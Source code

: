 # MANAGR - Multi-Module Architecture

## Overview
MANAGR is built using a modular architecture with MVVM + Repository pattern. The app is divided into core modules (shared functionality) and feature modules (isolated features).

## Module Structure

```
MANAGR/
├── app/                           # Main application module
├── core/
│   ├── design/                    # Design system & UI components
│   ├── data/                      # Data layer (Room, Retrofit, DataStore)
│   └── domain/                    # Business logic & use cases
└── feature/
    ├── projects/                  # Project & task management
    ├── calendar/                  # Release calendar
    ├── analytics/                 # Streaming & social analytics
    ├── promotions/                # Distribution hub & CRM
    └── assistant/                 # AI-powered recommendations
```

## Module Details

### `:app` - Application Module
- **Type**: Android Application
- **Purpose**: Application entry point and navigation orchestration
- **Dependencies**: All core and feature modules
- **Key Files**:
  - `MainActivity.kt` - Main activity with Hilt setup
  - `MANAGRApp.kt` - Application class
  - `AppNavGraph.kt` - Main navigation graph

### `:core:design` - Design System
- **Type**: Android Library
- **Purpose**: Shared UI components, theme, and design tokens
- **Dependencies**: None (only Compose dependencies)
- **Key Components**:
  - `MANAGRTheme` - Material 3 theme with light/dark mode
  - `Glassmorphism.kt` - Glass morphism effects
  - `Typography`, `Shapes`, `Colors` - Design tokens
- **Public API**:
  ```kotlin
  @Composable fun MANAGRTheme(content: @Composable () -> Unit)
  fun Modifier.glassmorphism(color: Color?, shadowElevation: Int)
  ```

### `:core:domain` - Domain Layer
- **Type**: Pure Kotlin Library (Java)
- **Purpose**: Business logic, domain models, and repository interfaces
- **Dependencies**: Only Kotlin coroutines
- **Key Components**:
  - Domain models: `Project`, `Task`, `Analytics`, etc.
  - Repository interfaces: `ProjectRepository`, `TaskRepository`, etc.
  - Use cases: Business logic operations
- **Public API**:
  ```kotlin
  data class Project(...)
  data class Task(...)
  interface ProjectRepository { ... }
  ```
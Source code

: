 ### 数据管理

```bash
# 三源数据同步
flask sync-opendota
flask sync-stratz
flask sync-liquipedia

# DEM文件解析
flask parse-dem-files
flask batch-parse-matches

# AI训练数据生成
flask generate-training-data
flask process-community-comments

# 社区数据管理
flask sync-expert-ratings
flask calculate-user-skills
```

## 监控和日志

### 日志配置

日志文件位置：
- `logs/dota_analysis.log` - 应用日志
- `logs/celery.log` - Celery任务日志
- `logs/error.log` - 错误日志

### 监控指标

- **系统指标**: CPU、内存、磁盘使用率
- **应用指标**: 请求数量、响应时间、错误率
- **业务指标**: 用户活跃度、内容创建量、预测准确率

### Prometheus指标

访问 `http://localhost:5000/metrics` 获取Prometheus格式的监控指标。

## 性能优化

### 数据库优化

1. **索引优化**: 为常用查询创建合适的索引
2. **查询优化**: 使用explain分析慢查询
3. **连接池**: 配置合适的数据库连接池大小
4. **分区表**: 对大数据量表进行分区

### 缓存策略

- - -

Set down exactly the lines above, from the one containing "- **系统指标**: CPU、内存、磁盘使用率" to the final line of the material, with both ends kept and no other lines.

• _Response area_
- **系统指标**: CPU、内存、磁盘使用率
- **应用指标**: 请求数量、响应时间、错误率
- **业务指标**: 用户活跃度、内容创建量、预测准确率

### Prometheus指标

访问 `http://localhost:5000/metrics` 获取Prometheus格式的监控指标。

## 性能优化

### 数据库优化

1. **索引优化**: 为常用查询创建合适的索引
2. **查询优化**: 使用explain分析慢查询
3. **连接池**: 配置合适的数据库连接池大小
4. **分区表**: 对大数据量表进行分区

### 缓存策略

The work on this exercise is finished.